**Action item**
Report each line of the entries below that has the word "Kalman" in it.

Stored data
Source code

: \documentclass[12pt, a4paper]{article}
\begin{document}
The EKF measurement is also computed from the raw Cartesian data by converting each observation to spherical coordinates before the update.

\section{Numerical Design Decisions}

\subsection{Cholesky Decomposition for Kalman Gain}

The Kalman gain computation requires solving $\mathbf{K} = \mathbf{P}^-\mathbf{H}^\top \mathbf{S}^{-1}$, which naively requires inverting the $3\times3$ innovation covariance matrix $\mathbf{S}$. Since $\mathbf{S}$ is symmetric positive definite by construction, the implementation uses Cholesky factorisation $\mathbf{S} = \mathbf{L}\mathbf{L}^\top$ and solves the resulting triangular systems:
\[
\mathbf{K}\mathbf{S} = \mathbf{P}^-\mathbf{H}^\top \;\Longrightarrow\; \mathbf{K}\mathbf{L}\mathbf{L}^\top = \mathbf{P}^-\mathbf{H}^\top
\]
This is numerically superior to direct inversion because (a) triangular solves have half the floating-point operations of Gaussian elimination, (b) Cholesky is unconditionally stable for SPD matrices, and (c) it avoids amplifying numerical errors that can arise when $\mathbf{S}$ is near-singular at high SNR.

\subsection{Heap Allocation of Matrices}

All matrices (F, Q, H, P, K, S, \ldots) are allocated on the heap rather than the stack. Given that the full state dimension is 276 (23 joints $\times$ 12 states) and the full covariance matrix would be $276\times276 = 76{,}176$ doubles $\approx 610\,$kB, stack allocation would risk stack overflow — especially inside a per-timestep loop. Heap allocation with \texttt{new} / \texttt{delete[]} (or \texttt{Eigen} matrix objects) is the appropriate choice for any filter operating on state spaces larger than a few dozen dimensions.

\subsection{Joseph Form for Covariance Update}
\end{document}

**Result for this exercise**
\subsection{Cholesky Decomposition for Kalman Gain}
The Kalman gain computation requires solving $\mathbf{K} = \mathbf{P}^-\mathbf{H}^\top \mathbf{S}^{-1}$, which naively requires inverting the $3\times3$ innovation covariance matrix $\mathbf{S}$. Since $\mathbf{S}$ is symmetric positive definite by construction, the implementation uses Cholesky factorisation $\mathbf{S} = \mathbf{L}\mathbf{L}^\top$ and solves the resulting triangular systems:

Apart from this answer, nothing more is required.